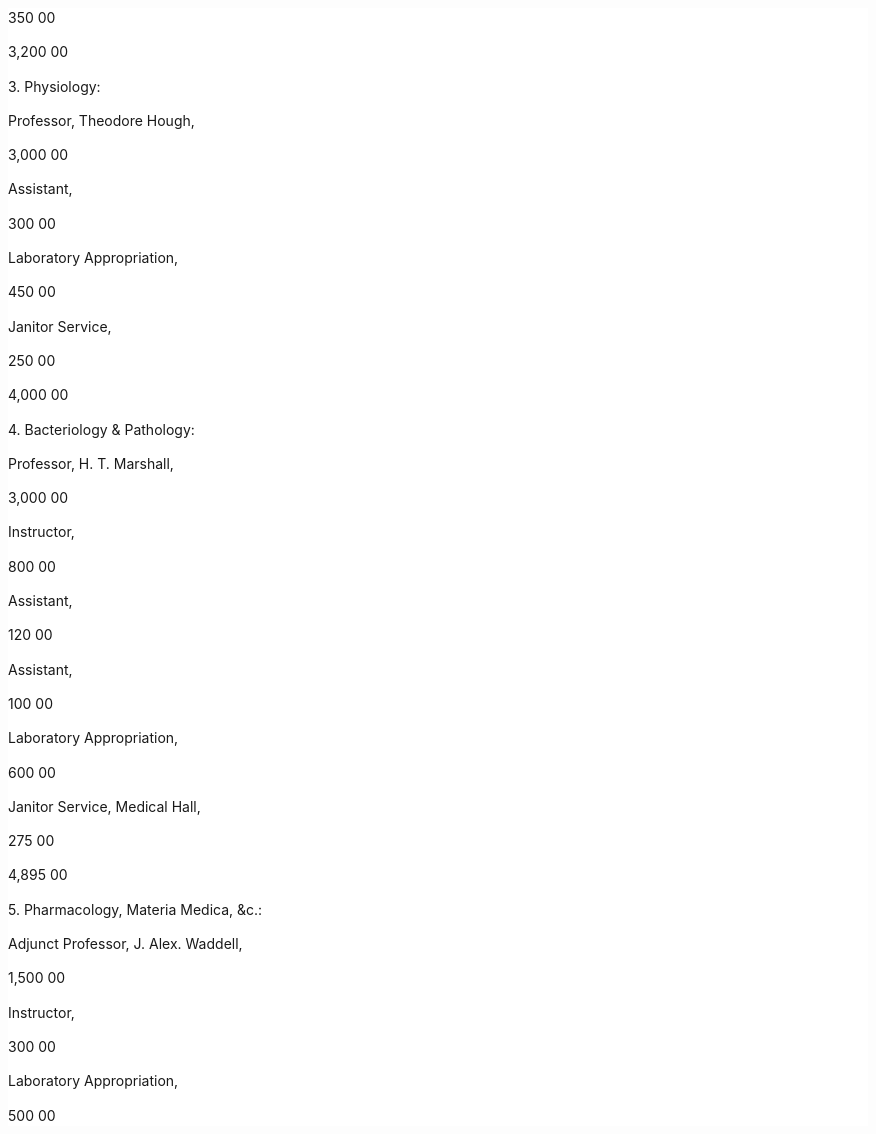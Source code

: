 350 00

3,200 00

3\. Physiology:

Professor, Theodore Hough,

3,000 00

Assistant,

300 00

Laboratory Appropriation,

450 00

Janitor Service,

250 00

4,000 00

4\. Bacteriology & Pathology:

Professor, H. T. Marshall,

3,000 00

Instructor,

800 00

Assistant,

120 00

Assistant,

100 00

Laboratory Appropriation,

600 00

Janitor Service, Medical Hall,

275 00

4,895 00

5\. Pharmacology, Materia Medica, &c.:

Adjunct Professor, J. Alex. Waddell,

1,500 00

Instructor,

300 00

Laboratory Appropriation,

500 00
****************
Copy out each line in the preceding records that contains "Janitor".

Janitor Service,
Janitor Service, Medical Hall,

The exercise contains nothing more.